Double succès
En ce temps là, 1965, la connaissance de l’hydrologie du massif d’Arcy reposait sur deux postulats :
A) La perte des Goulettes résurge à la grotte Barbe Bleue, parcourant un peu plus d’un kilomètre en une heure, ce qui pour une rivière souterraine de plaine est une remarquable vitesse, donnant à penser que les siphons – toujours ralentisseurs – n’y sont pas abondants.
B) Les ruisseaux, ou le ruisseau de la grotte des Fées inférieure revoient le jour à la source du Moulinot, fort proche de la route nationale.
Le premier de ces postulats était (comme tout postulat) sans appel, sans réfutation imaginable. L’abbé Parat (le grand précurseur) y avait précipité de la fluorescéine, un étrange colorant presque invisible en lumière artificielle, mais qui décompose la lumière du jour en un vert éclatant. Cette coloration fut sans appel, et il ne convenait pas de discuter ce postulat pas plus qu’un mathématicien n’aurait osé s’attaquer aux postulats de Thalès ou d’Euclide.
Restait le B. Tout semblait le confirmer. La proximité, le débit, la température de l’eau. Pourtant la démonstration n’en était pas faîte.
Nous la tentâmes. Pourtant le ruisseau des Fées inférieur n’était qu’un faible ruisseau. Il risquait de s’égarer, de prendre des chemins complexes, de passer sous terre de longues heures, voire des jours . Il fallait craindre une longue attente, des nuits d’insomnie. Ce siphon se trouvait à l’extrémité d’une longue et monotone galerie, dite « galerie du canal ». Toutes les tentatives s’étaient, à ma connaissance, arrêtées là. Personne n’avait essayé de franchir ce siphon, bas et rébarbatif ; une espèce de marge d’argile délayant et compliquant le ruisseau des Fées.
Il me vint l’ idée de construire dans la galerie du canal, un solide barrage.
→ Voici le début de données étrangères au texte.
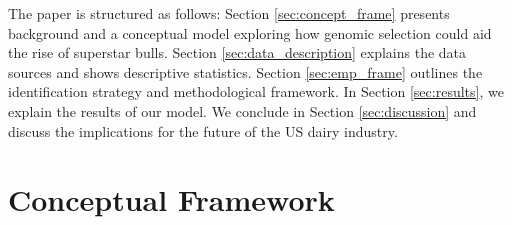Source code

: \documentclass[12pt,letterpaper]{article}
\begin{document}


The paper is structured as follows: Section \ref{sec:concept_frame} presents background and a conceptual model exploring how genomic selection could aid the rise of superstar bulls. Section \ref{sec:data_description} explains the data sources and shows descriptive statistics. Section \ref{sec:emp_frame} outlines the identification strategy and methodological framework. In Section \ref{sec:results}, we explain the results of our model. We conclude in Section \ref{sec:discussion} and discuss the implications for the future of the US dairy industry.

\section{Conceptual Framework\label{sec:concept_frame}}
\end{document}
L’eau s’y accumulerait et brusquement lâchée rendrait puissant le mince ruisseau et pousserait vigoureusement le colorant.
Une lourde planche fut acheminée avec les difficultés que l’on imagine. Avec la pelle et du courage un parapet d’argile fut édifié. Nous attendîmes le remplissage, cela fut long, le ruisseau des fées n’est pas puissant. Le cul dans l’eau nous regardions le siphon aval lentement perdre son eau. Soudain, sa voûte exhala un bruit hideux de succion. Privé d’eau, le siphon aval se désamorçait. Il n’était donc ni long ni profond, et aussitôt s’imposa l’idée de tenter de le franchir. Première victoire, premier espoir. Nous quittâmes la grotte. La résurgence du Moulinot demeura inflexiblement vierge de toute couleur. D’où venait donc l’eau du Moulinot ?
À tout hasard et contre toute évidence, nous avions sacrifié un homme à la résurgence de Barbe Bleue. Vers les 16h retentirent ses cris lointains. C’était impossible ! Incohérent ! Le fruit du délire d’une longue solitude…Nous nous y rendîmes, ce qui n’est pas facile, il faut marcher dans la rivière ou emprunter ses rives abruptes. Le guetteur hurlait en proie à une sorte de démence. Stupeur, exaltation, délire… La fluorescéine sortait éclatante de vert, par la grotte Barbe Bleue. Elle avait franchi le trapèze du massif par sa plus grande épaisseur.
C’était la deuxième victoire. De prodigieuses perspectives s’ouvraient.
16 mars 2015 – Fragments – Jean Jacques L.